▸ Data provided
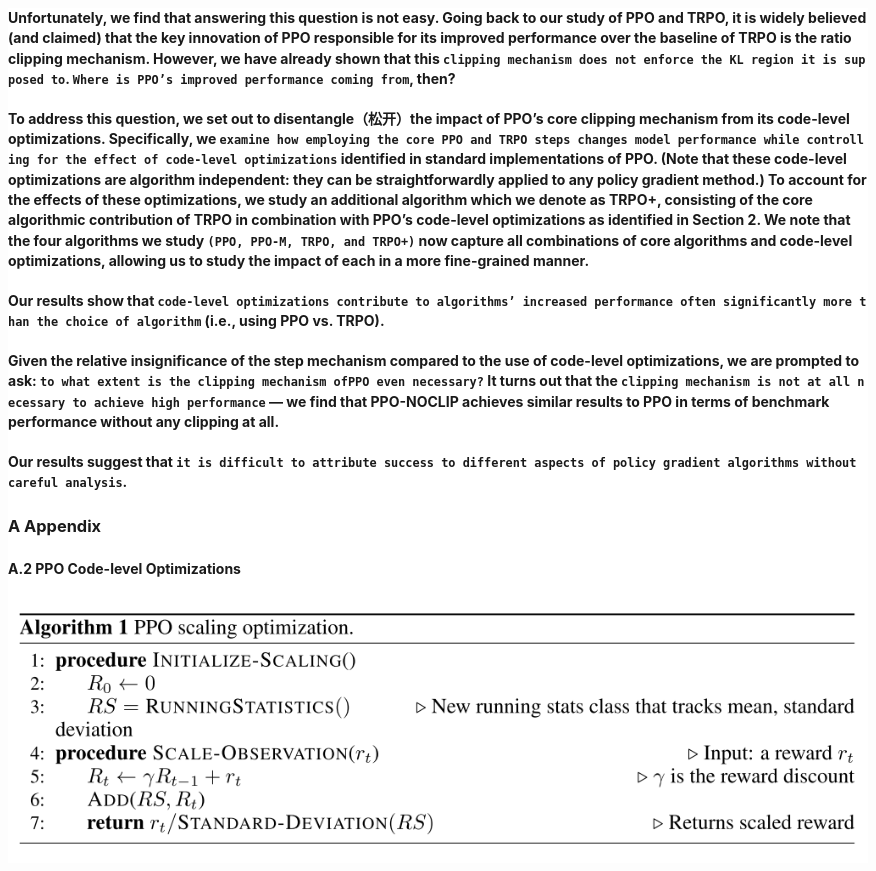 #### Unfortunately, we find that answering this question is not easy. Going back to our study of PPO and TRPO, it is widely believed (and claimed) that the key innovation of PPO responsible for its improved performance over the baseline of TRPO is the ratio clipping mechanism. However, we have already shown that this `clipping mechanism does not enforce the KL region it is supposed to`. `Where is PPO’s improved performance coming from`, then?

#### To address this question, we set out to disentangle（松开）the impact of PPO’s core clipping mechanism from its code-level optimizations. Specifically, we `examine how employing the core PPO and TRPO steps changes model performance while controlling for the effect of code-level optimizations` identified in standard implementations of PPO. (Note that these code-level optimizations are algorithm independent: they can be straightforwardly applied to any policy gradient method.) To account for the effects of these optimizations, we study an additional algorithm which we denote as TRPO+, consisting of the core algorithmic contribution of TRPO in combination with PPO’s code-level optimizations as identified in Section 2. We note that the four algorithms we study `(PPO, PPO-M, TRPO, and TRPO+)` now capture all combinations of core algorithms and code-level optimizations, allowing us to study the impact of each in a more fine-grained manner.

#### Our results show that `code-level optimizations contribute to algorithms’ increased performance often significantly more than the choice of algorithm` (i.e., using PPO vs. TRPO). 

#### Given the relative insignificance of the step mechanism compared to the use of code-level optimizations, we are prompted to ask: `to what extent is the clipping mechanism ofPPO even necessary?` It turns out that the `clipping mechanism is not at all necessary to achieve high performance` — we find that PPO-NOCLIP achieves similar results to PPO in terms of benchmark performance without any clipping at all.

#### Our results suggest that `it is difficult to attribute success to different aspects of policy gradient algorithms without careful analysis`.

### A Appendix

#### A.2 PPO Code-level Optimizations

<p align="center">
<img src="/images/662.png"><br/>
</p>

▸ Exercise description
Each line that includes the string "without" should be copied from the data.

▸ Expected answer
#### Given the relative insignificance of the step mechanism compared to the use of code-level optimizations, we are prompted to ask: `to what extent is the clipping mechanism ofPPO even necessary?` It turns out that the `clipping mechanism is not at all necessary to achieve high performance` — we find that PPO-NOCLIP achieves similar results to PPO in terms of benchmark performance without any clipping at all.
#### Our results suggest that `it is difficult to attribute success to different aspects of policy gradient algorithms without careful analysis`.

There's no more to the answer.